Per di più, sotto il carico dei peccati, Gesù è lo stritolato che non può darsi gloria da se stesso.
Nel suo abbassamento in obbedienza egli glorifica il Padre che, dal canto suo, non mancherà di glorificarlo.
L'apice della rivelazione della gloria di Dio è la croce.
In forma velata qui si manifesta davvero l'essenza di Dio.
Il nascondimento, peraltro, è essenziale: esso libera lo spazio per la fede dei discepoli e la loro risposta alla manifestazione della gloria ».2
La Divina Provvidenza, per opera di fra Leopoldo e del ven. fr. Teodoreto, ci ha gratificati di un dono perenne, che può fungere anche da strenna natalizia: la "Adorazione a Gesù Crocifisso" attraverso la contemplazione delle sue ferite sanguinanti, ma altresì gloriose, perché, come abbiamo sopra considerato, la gloria annunciata a Natale ha il suo compimento nella Croce.

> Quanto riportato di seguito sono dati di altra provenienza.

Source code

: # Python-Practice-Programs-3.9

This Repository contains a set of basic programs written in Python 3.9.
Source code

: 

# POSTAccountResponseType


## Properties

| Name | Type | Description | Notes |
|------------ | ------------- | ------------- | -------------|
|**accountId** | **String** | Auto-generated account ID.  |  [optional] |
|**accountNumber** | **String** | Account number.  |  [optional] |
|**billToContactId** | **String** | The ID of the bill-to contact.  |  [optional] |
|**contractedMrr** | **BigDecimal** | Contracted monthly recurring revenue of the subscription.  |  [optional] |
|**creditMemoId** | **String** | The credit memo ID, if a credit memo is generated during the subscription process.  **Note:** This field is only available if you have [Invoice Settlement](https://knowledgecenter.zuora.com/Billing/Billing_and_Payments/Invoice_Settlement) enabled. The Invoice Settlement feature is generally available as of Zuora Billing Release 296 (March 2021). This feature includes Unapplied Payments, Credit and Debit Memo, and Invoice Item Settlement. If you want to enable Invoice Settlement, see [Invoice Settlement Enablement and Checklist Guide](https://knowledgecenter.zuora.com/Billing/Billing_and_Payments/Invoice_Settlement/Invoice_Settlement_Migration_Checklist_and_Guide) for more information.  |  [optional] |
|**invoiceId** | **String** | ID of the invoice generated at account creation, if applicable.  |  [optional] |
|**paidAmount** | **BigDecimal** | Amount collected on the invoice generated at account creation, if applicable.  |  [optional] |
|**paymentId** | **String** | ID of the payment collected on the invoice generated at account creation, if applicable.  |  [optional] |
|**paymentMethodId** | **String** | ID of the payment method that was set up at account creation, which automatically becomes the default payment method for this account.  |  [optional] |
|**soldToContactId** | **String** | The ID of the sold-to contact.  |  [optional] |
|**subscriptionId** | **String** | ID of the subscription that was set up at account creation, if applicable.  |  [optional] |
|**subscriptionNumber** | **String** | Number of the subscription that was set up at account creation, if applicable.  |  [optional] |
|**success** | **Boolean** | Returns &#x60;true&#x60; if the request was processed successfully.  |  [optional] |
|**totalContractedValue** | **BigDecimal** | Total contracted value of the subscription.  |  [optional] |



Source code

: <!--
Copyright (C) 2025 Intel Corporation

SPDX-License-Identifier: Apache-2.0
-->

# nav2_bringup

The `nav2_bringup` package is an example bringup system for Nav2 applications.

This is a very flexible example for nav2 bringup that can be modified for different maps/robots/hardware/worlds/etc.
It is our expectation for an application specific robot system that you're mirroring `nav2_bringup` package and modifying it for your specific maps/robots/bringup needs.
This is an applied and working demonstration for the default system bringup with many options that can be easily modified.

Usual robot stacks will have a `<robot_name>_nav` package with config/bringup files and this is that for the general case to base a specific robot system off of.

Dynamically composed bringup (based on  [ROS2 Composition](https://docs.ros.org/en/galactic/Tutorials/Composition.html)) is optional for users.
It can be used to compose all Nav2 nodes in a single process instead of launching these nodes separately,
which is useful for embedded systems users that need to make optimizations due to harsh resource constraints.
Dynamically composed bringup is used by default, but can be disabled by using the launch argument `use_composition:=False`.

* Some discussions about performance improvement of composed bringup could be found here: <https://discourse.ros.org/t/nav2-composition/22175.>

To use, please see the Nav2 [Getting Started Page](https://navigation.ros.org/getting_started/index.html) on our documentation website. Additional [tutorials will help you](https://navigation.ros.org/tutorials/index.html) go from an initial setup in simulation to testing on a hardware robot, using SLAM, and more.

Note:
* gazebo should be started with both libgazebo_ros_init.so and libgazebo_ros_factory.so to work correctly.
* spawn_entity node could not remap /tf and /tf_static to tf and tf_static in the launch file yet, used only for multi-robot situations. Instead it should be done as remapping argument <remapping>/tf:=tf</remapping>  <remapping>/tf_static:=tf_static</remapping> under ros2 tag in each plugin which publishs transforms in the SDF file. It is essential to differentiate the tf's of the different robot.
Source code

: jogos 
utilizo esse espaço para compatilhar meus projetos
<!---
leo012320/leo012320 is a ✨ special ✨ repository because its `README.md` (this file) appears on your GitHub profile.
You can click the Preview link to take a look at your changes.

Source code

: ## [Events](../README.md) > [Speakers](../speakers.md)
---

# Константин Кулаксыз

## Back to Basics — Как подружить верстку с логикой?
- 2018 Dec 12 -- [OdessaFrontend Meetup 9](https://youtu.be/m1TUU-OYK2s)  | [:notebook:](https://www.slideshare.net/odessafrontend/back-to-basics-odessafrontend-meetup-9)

Sia questo l'augurio gioioso del Natale.
E sia con questa intenzione che indoriamo le strenne che ci scambieremo in questi giorni, quali piccoli riflessi del dono di Dio a ognuno di noi, secondo l'espressione di don Roberto Repole: « Gesù è il dono di Dio per gli uomini. ( … )
Gesù ha infatti manifestato di essere il dono di Dio per noi uomini nel modo in cui è vissuto: donando tutto se stesso, fino a quell'offerta suprema rappresentata dalla sua morte sulla croce ».3
1. Cfr. A. Rosmini, Teosofia, III° vol., n. 1040, nota. Ediz. Rosminiane Sodalitas, Stresa. È particolarmente approfondito il concetto di "gloria".
2. Cfr. E. Guerriero, Hans Urs Von Balthasar, 2006 Morcelliana, Brescia
3. Cfr. R. Repole, Dono, pag. 95, 2013, Rosenberg & Sellier, Torino. Segnaliamo l'efficacia della disamina delle motivazioni del "dono", che hanno il loro sbocco finale nelle frasi sopra riportate.